RECORDS TO USE: Begin

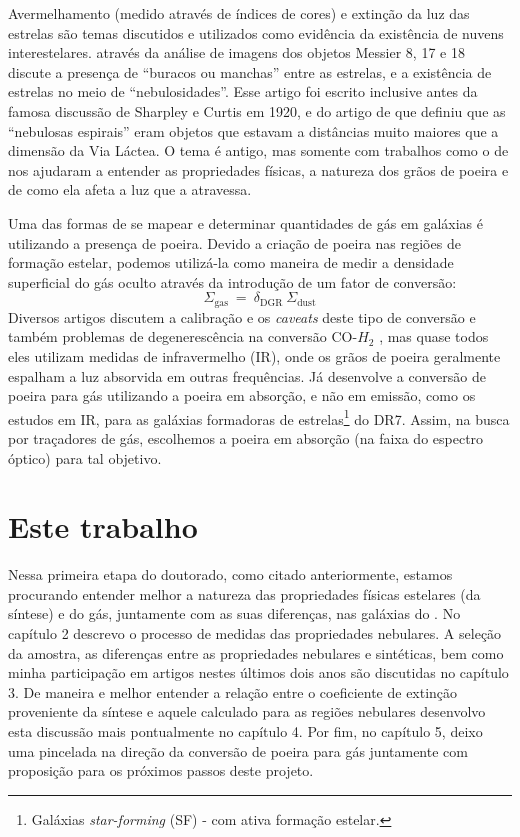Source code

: Avermelhamento (medido através de índices de cores) e extinção da luz das estrelas são temas
discutidos e utilizados como evidência da existência de nuvens interestelares. \citep{Barnard.1908a}
através da análise de imagens dos objetos Messier 8, 17 e 18 discute a presença de ``buracos ou
manchas'' entre as estrelas, e a existência de estrelas no meio de ``nebulosidades''. Esse artigo
foi escrito inclusive antes da famosa discussão de Sharpley e Curtis em 1920, e do artigo de
\citep{Hubble.1925a} que definiu que as ``nebulosas espirais'' eram objetos que estavam a distâncias
muito maiores que a dimensão da Via Láctea. O tema é antigo, mas somente com trabalhos como o de
\citep{Draine.2003a} nos ajudaram a entender as propriedades físicas, a natureza dos grãos de
poeira e de como ela afeta a luz que a atravessa.

Uma das formas de se mapear e determinar quantidades de gás em galáxias é utilizando a presença de
poeira. Devido a criação de poeira nas regiões de formação estelar, podemos utilizá-la como maneira
de medir a densidade superficial do gás oculto através da introdução de um fator de conversão:
\begin{equation}
	\label{eq:dust2gas}
	\Sigma_{\mathrm{gas}}\ =\ \delta_{\mathrm{DGR}}\ \Sigma_{\mathrm{dust}}
\end{equation}
\noindent Diversos artigos discutem a calibração e os {\em caveats} deste tipo de conversão e também
problemas de degenerescência na conversão CO-$H_2$ \citep{Guiderdoni.Rocca.1987, Leroy.etal.2011a,
Leroy.etal.2013a, RemyRuyer.etal.2014a}, mas quase todos eles utilizam medidas de infravermelho
(IR), onde os grãos de poeira geralmente espalham a luz absorvida em outras frequências.
Já \citet{Brinchmann.etal.2013a} desenvolve a conversão de poeira para gás utilizando a poeira em
absorção, e não em emissão, como os estudos em IR, para as galáxias formadoras de
estrelas\footnote{Galáxias {\em star-forming} (SF) - com ativa formação estelar.} do \SDSS DR7.
Assim, na busca por traçadores de gás, escolhemos a poeira em absorção (na faixa do espectro óptico)
para tal objetivo.

\section{Este trabalho}
\label{sec:intro:estetrabalho}

Nessa primeira etapa do doutorado, como citado anteriormente, estamos procurando entender melhor a
natureza das propriedades físicas estelares (da síntese) e do gás, juntamente com as suas
diferenças, nas galáxias do \PCAL. No capítulo 2 descrevo o processo de medidas das propriedades
nebulares. A seleção da amostra, as diferenças entre as propriedades nebulares e sintéticas, bem
como minha participação em artigos nestes últimos dois anos são discutidas no capítulo 3. De maneira
e melhor entender a relação entre o coeficiente de extinção proveniente da síntese e aquele
calculado para as regiões nebulares desenvolvo esta discussão mais pontualmente no capítulo 4. Por fim, no
capítulo 5, deixo uma pincelada na direção da conversão de poeira para gás juntamente com
proposição para os próximos passos deste projeto.

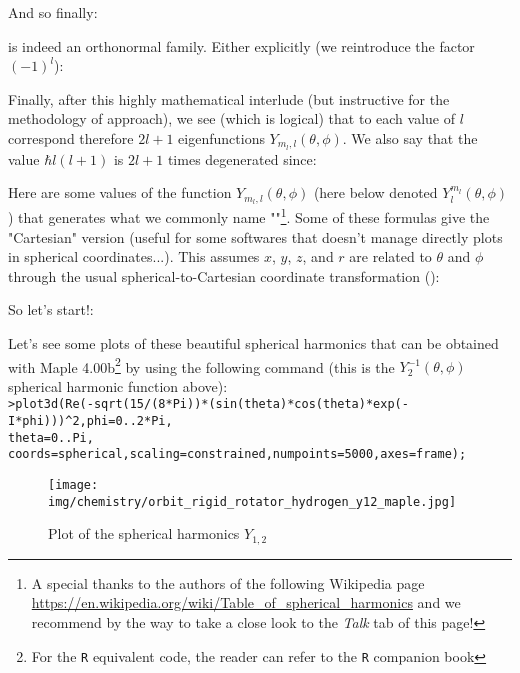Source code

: 	And so finally:
	
	is indeed an orthonormal family. Either explicitly (we reintroduce the factor $(-1)^l$):
	
	Finally, after this highly mathematical interlude (but instructive for the methodology of approach), we see (which is logical) that to each value of $l$ correspond therefore $2l + 1$ eigenfunctions $Y_{m_l,l}(\theta,\phi)$. We also say that the value $\hbar l(l+1)$ is $2l + 1$ times degenerated since:
	
	Here are some values of the function  $Y_{m_l,l}(\theta,\phi)$ (here below denoted $Y_{l}^{m_l}(\theta,\phi)$) that generates what we commonly name ""\footnote{A special thanks to the authors of the following Wikipedia page \url{https://en.wikipedia.org/wiki/Table_of_spherical_harmonics} and we recommend by the way to take a close look to the \textit{Talk} tab of this page!}. Some of these formulas give the "Cartesian" version (useful for some softwares that doesn't manage directly plots in spherical coordinates...). This assumes $x$, $y$, $z$, and $r$ are related to $\theta$  and $\phi$ through the usual spherical-to-Cartesian coordinate transformation ():
	
	So let's start!:
	
	
	
	
	
	
	
	
	
	
	
	
	Let's see some plots of these beautiful spherical harmonics that can be obtained with Maple 4.00b\footnote{For the \texttt{R} equivalent code, the reader can refer to the \texttt{R} companion book} by using the following command (this is the $Y_2^{-1}(\theta,\phi)$ spherical harmonic function above):\\

	\texttt{>plot3d(Re(-sqrt(15/(8*Pi))*(sin(theta)*cos(theta)*exp(-I*phi)))\string^2,phi=0..2*Pi,\\theta=0..Pi, coords=spherical,scaling=constrained,numpoints=5000,axes=frame);}
	\begin{figure}[H]
		\centering
		\texttt{[image: img/chemistry/orbit\_rigid\_rotator\_hydrogen\_y12\_maple.jpg]}	
		\caption{Plot of the spherical harmonics $Y_{1,2}$}
	\end{figure}
	
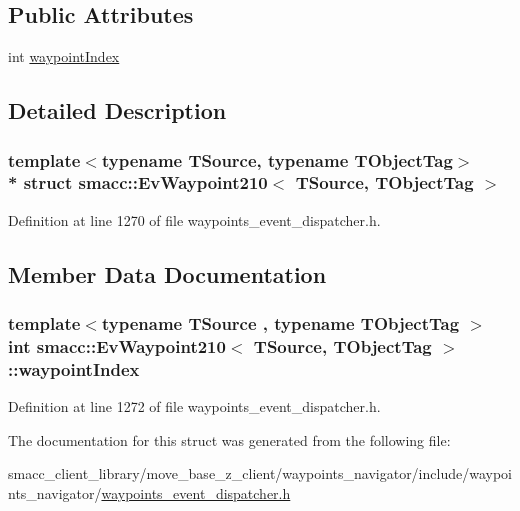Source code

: \subsection*{Public Attributes}
\begin{DoxyCompactItemize}
\item 
int \hyperlink{structsmacc_1_1EvWaypoint210_ad3a837d3b09e80c260ffc989286dc092}{waypoint\+Index}
\end{DoxyCompactItemize}


\subsection{Detailed Description}
\subsubsection*{template$<$typename T\+Source, typename T\+Object\+Tag$>$\\*
struct smacc\+::\+Ev\+Waypoint210$<$ T\+Source, T\+Object\+Tag $>$}



Definition at line 1270 of file waypoints\+\_\+event\+\_\+dispatcher.\+h.



\subsection{Member Data Documentation}
\subsubsection[{\texorpdfstring{waypoint\+Index}{waypointIndex}}]{\setlength{\rightskip}{0pt plus 5cm}template$<$typename T\+Source , typename T\+Object\+Tag $>$ int {\bf smacc\+::\+Ev\+Waypoint210}$<$ T\+Source, T\+Object\+Tag $>$\+::waypoint\+Index}\hypertarget{structsmacc_1_1EvWaypoint210_ad3a837d3b09e80c260ffc989286dc092}{}\label{structsmacc_1_1EvWaypoint210_ad3a837d3b09e80c260ffc989286dc092}


Definition at line 1272 of file waypoints\+\_\+event\+\_\+dispatcher.\+h.



The documentation for this struct was generated from the following file\+:\begin{DoxyCompactItemize}
\item 
smacc\+\_\+client\+\_\+library/move\+\_\+base\+\_\+z\+\_\+client/waypoints\+\_\+navigator/include/waypoints\+\_\+navigator/\hyperlink{waypoints__event__dispatcher_8h}{waypoints\+\_\+event\+\_\+dispatcher.\+h}\end{DoxyCompactItemize}
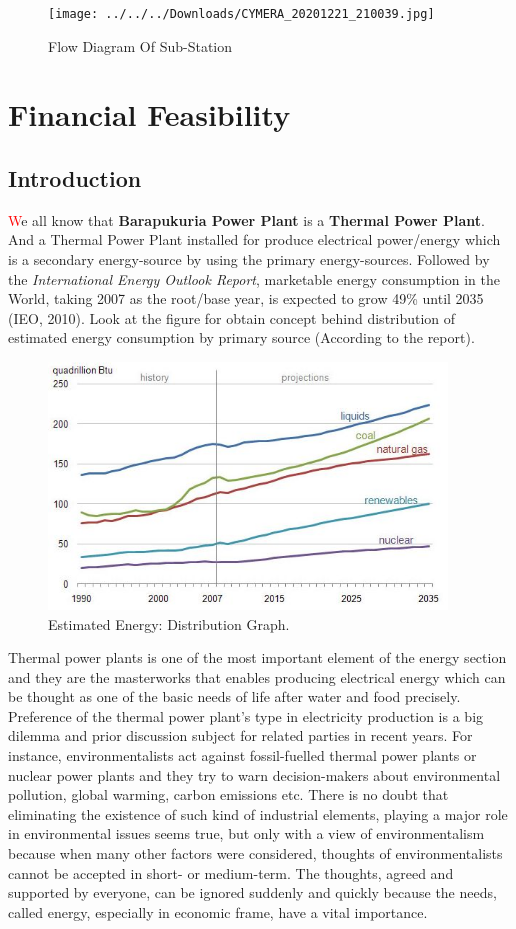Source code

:\documentclass[11 pt]{article}
\begin{document}
\begin{figure}[h!]
\centering
\texttt{[image: ../../../Downloads/CYMERA\_20201221\_210039.jpg]}
\caption{Flow Diagram Of Sub-Station}
\end{figure}

\section{Financial Feasibility}
\subsection{Introduction}
{\huge\textcolor{red}{\hspace{5 mm}W}}e all know that \textbf{Barapukuria Power Plant} is a \textbf{Thermal Power Plant}. And a Thermal Power Plant installed for produce electrical power/energy which is a secondary energy-source by using the primary energy-sources. Followed by the \textit{International Energy Outlook Report}, marketable energy consumption in the World, taking 2007 as the root/base year, is expected to grow 49\% until 2035 (IEO, 2010). Look at the figure for obtain concept behind distribution of estimated energy consumption by primary source (According to the report).\\
\begin{figure}[h]
\caption{Estimated Energy: Distribution Graph.}
\centering
\includegraphics[width=300pt]{Gallery/report figure.jpg}
\end{figure}

Thermal power plants is one of the most important element of the energy section and they are the masterworks that enables producing electrical energy which can be thought as one of the basic needs of life after water and food precisely. Preference of the thermal power plant's type in electricity production is a big dilemma and prior discussion subject for related parties in recent years. For instance, environmentalists act against fossil-fuelled thermal power plants or nuclear power plants and they try to warn decision-makers about environmental pollution, global warming, carbon emissions etc. There is no doubt that eliminating the existence of such kind of industrial elements, playing a major role in environmental issues seems true, but only with a view of environmentalism because when many other factors were considered, thoughts of environmentalists cannot be accepted in short- or medium-term. The thoughts, agreed and supported by everyone, can be ignored suddenly and quickly because the needs, called energy, especially in economic frame, have a vital importance.
\end{document}
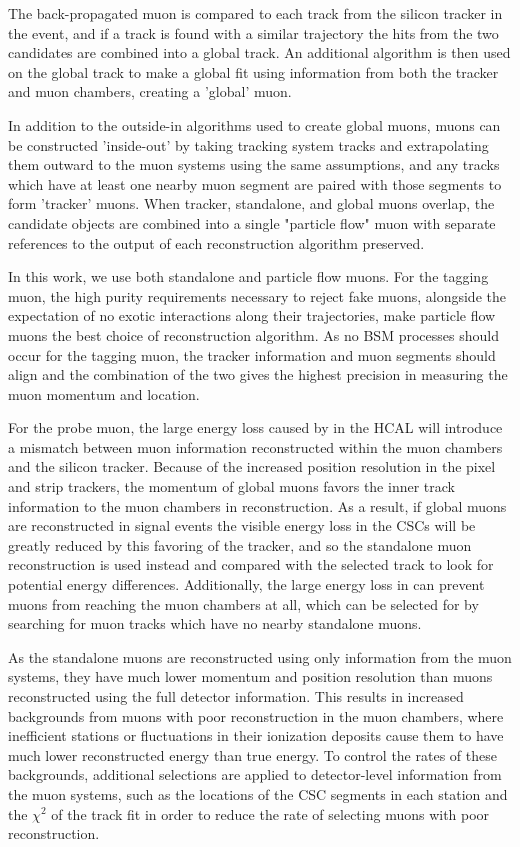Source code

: The back-propagated muon is compared to each track from the silicon tracker in the event, and if a track is found with a similar trajectory the hits from the two candidates are combined into a global track.
An additional \kf algorithm is then used on the global track to make a global fit using information from both the tracker and muon chambers, creating a 'global' muon. 

In addition to the outside-in algorithms used to create global muons, muons can be constructed 'inside-out' by taking tracking system tracks and extrapolating them outward to the muon systems using the same assumptions, and any tracks which have at least one nearby muon segment are paired with those segments to form 'tracker' muons. 
When tracker, standalone, and global muons overlap, the candidate objects are combined into a single "particle flow" muon with separate references to the output of each reconstruction algorithm preserved.

In this work, we use both standalone and particle flow muons. 
For the tagging muon, the high purity requirements necessary to reject fake muons, alongside the expectation of no exotic interactions along their trajectories, make particle flow muons the best choice of reconstruction algorithm. 
As no BSM processes should occur for the tagging muon, the tracker information and muon segments should align and the combination of the two gives the highest precision in measuring the muon momentum and location. 

For the probe muon, the large energy loss caused by \dbrem in the HCAL will introduce a mismatch between muon information reconstructed within the muon chambers and the silicon tracker. 
Because of the increased position resolution in the pixel and strip trackers, the momentum of global muons favors the inner track information to the muon chambers in reconstruction.
As a result, if global muons are reconstructed in signal events the visible energy loss in the CSCs will be greatly reduced by this favoring of the tracker, and so the standalone muon reconstruction is used instead and compared with the selected track to look for potential energy differences.
Additionally, the large energy loss in \dbrem can prevent muons from reaching the muon chambers at all, which can be selected for by searching for muon tracks which have no nearby standalone muons.

As the standalone muons are reconstructed using only information from the muon systems, they have much lower momentum and position resolution than muons reconstructed using the full detector information. 
This results in increased backgrounds from muons with poor reconstruction in the muon chambers, where inefficient stations or fluctuations in their ionization deposits cause them to have much lower reconstructed energy than true energy. 
To control the rates of these backgrounds, additional selections are applied to detector-level information from the muon systems, such as the locations of the CSC segments in each station and the $\chi^2$ of the track fit in order to reduce the rate of selecting muons with poor reconstruction.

RECORDS TO USE: End

TASK BRIEF:
Pictures should not appear in the copy. Write out exactly the lines above from the first one through the line that contains "discutidos e utilizados".

RESPONSE BELOW:
Source code

: Avermelhamento (medido através de índices de cores) e extinção da luz das estrelas são temas
discutidos e utilizados como evidência da existência de nuvens interestelares. \citep{Barnard.1908a}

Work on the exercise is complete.